If nothing else, the ease with which this kind of similarity may be drawn should suggest – as many of the discussions undertaken in these pages have attempted – that the America Revolution was indeed a process rather than a moment. Contrary to the most popular narratives – which so often seem to begin with the Boston Tea Party and end with the Battle of Yorktown – the crisis that gave birth to the United States of America defies simple description. It was the child of many mothers – religious, political, philosophical, economic – began when it began – 1775? 1765? 1764? 1688? – ended when it ended – 1783? 1787? 1803? 1865? – and was at no point as cut and dried as two centuries of retellings would have it appear. Asserted and Proved is arguably symbolic of this definitional slipperiness because the image it conjures seems to be so plainly at odds with what the Revolution is best known for. Jefferson’s Declaration of Independence and Paine’s Common Sense describe a people since exhausted by the strain of attempting to negotiate an acceptable solution to an ongoing political crisis. That was 1776. The critique rendered by James Otis of the recently-passed Sugar Act meanwhile evinces the loyalty and affection many Americans then sincerely felt for Great Britain and its institutions and the patience they were willing to exercise in seeing preserved the bond between that country and their own. That was 1764. The failure of one made the other possible. Such was the nature of the process. Such was the nature of the American Revolution.

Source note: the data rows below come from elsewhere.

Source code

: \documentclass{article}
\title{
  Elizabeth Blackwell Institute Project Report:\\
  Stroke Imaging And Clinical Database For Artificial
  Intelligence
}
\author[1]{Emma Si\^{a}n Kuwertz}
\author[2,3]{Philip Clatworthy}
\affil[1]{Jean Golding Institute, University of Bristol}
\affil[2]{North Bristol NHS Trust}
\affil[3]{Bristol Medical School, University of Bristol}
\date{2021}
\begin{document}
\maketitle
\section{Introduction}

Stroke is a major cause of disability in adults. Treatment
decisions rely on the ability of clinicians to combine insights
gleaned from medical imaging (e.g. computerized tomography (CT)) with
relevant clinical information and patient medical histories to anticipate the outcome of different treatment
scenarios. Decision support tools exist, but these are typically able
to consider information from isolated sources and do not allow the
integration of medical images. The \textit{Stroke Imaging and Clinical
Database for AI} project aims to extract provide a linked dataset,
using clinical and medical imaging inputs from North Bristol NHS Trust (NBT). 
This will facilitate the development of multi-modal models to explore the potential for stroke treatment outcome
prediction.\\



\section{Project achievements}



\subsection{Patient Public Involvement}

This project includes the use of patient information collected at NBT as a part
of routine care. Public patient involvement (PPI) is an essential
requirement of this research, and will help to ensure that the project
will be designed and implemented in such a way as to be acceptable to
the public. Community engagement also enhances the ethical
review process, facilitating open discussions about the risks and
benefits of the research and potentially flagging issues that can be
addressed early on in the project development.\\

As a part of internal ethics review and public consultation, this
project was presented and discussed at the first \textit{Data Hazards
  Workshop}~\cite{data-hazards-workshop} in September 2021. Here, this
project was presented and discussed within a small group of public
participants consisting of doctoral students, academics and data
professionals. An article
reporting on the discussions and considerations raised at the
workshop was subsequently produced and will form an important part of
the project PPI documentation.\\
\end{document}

Anyhow, that’ll do me. Take a look for yourself sometime

Friday, June 15, 2018

The Rights of the British Colonies Asserted and Proved, Part VII: Conclusions and Implications

Similarly intolerable to the author of Asserted and Proved – and doubtless intended to appear more alarming to his British readership than talk of corrupt magistrates in a distant land – was the latent relationship Otis described as being at play in America between standing armies, limited local oversight, and the lure of military glory. The principle element in this unfortunate triumvirate was of course the continued existence in America of a large British garrison after hostilities with France and Spain had ended and peace had returned to the continent. As aforementioned, the presence of these troops was the shared brainchild of Prime Ministers Lord Bute and George Grenville, both of whom agreed on the necessity of keeping large numbers of British officers commissioned and paid while also dissuading potential revolts in newly acquired territory. Not only did this policy irritate the political sentiments of many in the colonies whose inherited British social mores rankled at the notion of maintaining standing armies in a time of peace, but it once more seemed to draw a line under the fact that Britain’s American subjects were somehow inferior to their British-resident counterparts. There were no American MPs to vote for the relevant military expenditures, after all, or to debate the selection of a commanding officer. British representatives made those decisions, elected by British citizens for whom America was almost certainly something less than a distant speck on the horizon. In consequence, if the military forces in question abused their authority, took advantage of the populations they were supposed to protect, and in general made themselves the terror of the Crown’s American subjects, recourse could only be had through remonstrance and petition at a distance of three thousand miles.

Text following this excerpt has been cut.